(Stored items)
........

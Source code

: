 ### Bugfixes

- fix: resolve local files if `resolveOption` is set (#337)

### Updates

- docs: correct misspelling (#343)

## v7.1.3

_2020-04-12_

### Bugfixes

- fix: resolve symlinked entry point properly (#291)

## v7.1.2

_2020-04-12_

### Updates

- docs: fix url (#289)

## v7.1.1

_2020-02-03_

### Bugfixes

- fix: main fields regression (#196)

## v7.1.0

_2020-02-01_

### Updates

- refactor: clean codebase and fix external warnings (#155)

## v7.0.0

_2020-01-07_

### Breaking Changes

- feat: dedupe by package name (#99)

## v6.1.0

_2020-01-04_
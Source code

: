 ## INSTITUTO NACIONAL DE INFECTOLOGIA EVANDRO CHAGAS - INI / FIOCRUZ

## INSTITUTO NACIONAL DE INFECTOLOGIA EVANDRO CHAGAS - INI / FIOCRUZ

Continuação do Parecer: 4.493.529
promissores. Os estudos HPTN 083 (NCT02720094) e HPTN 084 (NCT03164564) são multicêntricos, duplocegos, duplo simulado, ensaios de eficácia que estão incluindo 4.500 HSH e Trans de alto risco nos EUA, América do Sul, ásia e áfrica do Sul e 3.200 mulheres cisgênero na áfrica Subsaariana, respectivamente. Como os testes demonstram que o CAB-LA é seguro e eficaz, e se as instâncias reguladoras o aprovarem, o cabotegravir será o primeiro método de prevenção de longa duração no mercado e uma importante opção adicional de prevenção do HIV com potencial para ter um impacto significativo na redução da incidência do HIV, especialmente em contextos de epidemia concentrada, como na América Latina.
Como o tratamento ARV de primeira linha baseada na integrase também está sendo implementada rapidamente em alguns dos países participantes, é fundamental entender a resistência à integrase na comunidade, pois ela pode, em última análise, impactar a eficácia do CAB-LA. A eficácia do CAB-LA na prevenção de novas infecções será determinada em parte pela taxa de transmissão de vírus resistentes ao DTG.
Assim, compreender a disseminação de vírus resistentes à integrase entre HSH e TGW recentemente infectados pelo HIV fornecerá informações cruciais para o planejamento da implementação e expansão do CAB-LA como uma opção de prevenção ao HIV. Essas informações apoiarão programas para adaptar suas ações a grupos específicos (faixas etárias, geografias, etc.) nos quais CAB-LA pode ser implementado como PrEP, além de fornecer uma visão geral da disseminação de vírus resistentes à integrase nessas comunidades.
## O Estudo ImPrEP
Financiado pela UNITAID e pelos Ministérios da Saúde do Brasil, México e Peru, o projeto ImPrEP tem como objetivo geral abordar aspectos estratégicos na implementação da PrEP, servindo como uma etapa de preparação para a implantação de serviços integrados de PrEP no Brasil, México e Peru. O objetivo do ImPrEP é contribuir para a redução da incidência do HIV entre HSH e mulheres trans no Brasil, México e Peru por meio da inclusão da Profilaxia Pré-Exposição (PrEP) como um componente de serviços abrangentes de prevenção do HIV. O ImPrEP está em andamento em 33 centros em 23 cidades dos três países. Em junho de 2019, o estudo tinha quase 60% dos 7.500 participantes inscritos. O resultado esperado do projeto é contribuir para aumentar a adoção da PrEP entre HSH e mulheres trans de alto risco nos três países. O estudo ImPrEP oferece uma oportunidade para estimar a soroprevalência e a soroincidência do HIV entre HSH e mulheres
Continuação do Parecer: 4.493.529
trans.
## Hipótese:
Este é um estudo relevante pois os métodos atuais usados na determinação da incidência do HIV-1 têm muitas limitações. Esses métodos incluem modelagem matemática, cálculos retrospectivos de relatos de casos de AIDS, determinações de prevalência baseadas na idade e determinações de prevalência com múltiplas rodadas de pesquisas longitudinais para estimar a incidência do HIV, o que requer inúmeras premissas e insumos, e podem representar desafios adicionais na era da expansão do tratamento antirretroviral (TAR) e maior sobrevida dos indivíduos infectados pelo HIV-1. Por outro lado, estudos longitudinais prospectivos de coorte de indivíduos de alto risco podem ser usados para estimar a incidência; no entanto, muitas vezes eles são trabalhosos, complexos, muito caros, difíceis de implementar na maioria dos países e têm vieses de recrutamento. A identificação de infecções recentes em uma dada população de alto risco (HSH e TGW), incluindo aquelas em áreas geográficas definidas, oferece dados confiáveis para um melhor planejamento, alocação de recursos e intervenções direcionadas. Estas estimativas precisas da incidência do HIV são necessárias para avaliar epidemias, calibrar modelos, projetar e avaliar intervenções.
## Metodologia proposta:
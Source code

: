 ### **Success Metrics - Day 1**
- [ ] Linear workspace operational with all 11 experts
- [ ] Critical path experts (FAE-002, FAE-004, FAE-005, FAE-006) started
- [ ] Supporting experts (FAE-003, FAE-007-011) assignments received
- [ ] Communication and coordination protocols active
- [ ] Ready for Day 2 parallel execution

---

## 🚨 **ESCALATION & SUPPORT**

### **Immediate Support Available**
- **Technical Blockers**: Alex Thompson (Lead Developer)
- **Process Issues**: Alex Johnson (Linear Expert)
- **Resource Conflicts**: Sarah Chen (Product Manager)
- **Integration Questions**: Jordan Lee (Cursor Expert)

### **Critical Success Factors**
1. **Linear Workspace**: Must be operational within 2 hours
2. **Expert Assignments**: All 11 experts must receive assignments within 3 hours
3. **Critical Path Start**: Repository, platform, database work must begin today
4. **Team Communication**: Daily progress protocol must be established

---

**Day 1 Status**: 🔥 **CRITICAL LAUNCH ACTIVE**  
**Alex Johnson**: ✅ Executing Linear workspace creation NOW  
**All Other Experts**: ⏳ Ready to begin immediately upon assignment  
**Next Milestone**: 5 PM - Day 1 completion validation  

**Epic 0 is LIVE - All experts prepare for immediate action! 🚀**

........

# WHAT TO DO
If a line in the records above contains the string "Ready", copy that line out.

# WRITTEN RESPONSE
- [ ] Ready for Day 2 parallel execution
**All Other Experts**: ⏳ Ready to begin immediately upon assignment  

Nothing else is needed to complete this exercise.